*** Begin section ***

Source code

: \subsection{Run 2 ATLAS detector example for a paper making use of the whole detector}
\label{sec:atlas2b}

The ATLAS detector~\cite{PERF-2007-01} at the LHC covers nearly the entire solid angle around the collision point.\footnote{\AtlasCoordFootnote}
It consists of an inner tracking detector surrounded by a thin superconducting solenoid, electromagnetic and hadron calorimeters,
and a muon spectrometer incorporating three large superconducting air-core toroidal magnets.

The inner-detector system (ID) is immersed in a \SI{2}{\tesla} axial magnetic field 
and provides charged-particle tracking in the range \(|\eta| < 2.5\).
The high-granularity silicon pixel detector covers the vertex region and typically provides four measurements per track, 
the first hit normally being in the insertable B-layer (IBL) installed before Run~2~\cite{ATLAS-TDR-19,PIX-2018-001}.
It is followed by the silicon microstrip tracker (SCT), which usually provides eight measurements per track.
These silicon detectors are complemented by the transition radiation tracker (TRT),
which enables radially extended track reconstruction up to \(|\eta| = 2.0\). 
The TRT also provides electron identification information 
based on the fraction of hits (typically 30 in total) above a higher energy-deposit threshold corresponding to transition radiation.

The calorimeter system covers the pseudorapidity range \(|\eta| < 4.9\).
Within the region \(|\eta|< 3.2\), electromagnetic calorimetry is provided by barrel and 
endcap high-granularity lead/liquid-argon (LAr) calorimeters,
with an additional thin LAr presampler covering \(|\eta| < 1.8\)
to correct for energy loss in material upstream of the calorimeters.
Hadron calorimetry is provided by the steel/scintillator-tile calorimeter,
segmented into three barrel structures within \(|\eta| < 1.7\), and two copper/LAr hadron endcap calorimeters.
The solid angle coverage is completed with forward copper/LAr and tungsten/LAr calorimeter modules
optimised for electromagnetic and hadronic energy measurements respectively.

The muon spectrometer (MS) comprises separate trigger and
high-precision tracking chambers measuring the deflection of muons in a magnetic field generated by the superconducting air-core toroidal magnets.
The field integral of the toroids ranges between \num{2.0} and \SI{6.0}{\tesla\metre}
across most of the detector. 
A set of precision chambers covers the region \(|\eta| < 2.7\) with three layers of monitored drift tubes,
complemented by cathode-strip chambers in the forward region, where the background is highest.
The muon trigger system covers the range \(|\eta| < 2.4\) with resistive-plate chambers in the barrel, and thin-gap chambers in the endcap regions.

*** End section ***

**Exercise brief**
Provide the number of lines in the preceding entries that include the string "calorimeters", with no other words.

**Task answer**
4